Когда к пилотной инициативе присоединится больше компаний, появятся и экономические стимулы. Повышение спроса увеличит конкуренцию на рынке переработки —операторы будет предлагать более гибкие финансовые механизмы. Не стоит забывать, что расходы производителя в рамках расширенной ответственности — как самостоятельно реализованной, так и за счет экосборов — будут зашиты в цену товара. Поэтому все крупные компании заинтересованы в том, чтобы себестоимость не росла, особенно в условиях кризиса.
— Как повлияет на отрасль эксперимент государства по строительству мусоросжигательных заводов в Подмосковье и Татарстане?
— Строительство этих заводов вызывает целый ряд опасений. Мусоросжигательные заводы имеют право на существование, если туда поступают только те отходы, которые не могут быть переработаны. Но если ставить их бездумно, весь поток отходов, пригодных к переработке, будет искусственно перенаправлен в это ненасытное жерло.

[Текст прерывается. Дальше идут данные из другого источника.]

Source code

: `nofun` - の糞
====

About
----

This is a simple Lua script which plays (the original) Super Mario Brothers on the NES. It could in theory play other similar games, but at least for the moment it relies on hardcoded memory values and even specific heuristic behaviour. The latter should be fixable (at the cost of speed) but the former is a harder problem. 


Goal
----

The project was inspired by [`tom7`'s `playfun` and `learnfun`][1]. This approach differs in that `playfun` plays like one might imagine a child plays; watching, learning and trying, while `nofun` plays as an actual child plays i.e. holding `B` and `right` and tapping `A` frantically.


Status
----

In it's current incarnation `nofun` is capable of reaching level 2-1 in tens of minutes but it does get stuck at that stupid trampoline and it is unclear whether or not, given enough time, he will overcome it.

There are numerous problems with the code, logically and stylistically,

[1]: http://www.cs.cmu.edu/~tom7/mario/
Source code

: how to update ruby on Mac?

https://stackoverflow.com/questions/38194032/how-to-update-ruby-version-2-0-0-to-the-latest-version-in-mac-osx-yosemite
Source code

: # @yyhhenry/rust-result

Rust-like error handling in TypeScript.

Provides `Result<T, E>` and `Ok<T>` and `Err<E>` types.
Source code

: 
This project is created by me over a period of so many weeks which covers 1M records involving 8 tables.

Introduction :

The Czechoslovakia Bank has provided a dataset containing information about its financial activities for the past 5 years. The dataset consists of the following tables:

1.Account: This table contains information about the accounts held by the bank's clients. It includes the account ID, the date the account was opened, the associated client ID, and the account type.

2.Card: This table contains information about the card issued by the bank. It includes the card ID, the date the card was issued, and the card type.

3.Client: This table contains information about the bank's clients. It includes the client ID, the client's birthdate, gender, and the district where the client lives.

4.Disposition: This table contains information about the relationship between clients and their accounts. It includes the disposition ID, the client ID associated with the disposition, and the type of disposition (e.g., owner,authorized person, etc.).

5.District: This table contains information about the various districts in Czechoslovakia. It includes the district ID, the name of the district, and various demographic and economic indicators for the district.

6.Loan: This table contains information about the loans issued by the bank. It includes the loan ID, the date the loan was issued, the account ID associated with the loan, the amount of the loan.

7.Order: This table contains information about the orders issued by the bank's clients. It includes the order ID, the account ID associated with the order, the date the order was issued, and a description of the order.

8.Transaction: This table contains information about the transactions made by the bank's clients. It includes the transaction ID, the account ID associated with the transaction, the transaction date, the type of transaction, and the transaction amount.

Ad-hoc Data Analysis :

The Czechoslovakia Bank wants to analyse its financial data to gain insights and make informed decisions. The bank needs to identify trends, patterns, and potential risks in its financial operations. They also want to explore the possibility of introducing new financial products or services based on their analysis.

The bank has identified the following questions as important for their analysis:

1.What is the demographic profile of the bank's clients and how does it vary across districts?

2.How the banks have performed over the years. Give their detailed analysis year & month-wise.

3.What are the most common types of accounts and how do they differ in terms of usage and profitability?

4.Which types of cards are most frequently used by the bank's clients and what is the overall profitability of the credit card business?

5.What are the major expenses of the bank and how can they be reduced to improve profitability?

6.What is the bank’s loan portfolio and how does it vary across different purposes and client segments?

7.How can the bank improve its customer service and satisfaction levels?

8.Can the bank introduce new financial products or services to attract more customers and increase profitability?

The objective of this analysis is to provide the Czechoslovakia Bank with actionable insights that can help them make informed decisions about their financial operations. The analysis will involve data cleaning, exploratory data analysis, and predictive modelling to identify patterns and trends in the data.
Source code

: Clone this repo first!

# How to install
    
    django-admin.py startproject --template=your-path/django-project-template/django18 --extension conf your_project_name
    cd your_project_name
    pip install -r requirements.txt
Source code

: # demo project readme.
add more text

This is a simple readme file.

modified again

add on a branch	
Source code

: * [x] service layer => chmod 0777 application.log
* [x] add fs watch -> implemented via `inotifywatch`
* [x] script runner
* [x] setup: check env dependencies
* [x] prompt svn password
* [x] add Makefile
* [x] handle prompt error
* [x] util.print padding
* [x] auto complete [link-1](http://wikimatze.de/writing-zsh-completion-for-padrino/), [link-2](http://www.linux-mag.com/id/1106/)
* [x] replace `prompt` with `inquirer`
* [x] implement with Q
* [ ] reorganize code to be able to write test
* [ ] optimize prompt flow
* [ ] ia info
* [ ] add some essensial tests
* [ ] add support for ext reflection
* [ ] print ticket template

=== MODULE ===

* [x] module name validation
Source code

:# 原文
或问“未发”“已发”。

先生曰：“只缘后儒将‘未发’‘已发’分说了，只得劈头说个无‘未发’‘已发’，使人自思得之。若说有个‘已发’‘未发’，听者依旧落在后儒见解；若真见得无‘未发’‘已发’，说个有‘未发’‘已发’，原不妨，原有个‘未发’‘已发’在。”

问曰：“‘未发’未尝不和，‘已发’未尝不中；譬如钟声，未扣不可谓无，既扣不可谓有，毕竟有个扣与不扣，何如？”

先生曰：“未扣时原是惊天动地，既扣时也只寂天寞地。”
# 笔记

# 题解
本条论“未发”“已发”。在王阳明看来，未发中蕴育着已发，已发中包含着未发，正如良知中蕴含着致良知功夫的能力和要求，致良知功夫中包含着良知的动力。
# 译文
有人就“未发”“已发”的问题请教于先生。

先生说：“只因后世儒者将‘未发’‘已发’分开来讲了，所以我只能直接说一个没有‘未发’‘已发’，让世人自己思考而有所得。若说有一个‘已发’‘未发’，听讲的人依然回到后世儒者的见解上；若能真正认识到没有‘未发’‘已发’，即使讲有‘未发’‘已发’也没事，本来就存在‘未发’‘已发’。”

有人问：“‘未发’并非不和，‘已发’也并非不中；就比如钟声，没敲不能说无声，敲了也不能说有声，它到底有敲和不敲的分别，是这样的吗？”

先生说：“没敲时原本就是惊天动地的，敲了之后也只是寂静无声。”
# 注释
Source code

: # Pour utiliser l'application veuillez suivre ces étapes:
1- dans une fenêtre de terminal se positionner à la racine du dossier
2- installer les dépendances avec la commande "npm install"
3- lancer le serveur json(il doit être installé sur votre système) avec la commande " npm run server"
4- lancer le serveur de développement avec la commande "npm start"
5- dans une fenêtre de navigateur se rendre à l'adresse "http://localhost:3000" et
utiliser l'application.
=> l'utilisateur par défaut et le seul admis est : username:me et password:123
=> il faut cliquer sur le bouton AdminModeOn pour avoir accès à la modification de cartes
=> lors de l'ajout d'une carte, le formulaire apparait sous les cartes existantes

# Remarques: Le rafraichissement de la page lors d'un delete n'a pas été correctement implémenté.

Кроме того, люди не верят, что на этих заводах будут установлены очистные системы, аналогичные европейским — поэтому население жестко противостоит самой идее мусоросжигания. Есть вопрос целесообразности – современные европейские нормативы утилизации допускают сжигание отходов для получения энергии. Это оправдано в небольших, бедных энергетическими ресурсами странах. Но у нас-то ресурсы в избытке. Напротив, производство энергии за счет мусоросжигания потребует дополнительных затрат — из кармана жителей или бюджета. Кстати, Европа, продвигающая принципы циклической экономики, намерена пересмотреть нормы утилизации и полностью отказаться от засчитывания объемов мусоросжигания в пользу достижения нормативов. И здесь возникают опасения, что невостребованные, устаревшие технологии и оборудование могут быть экспортированы к нам.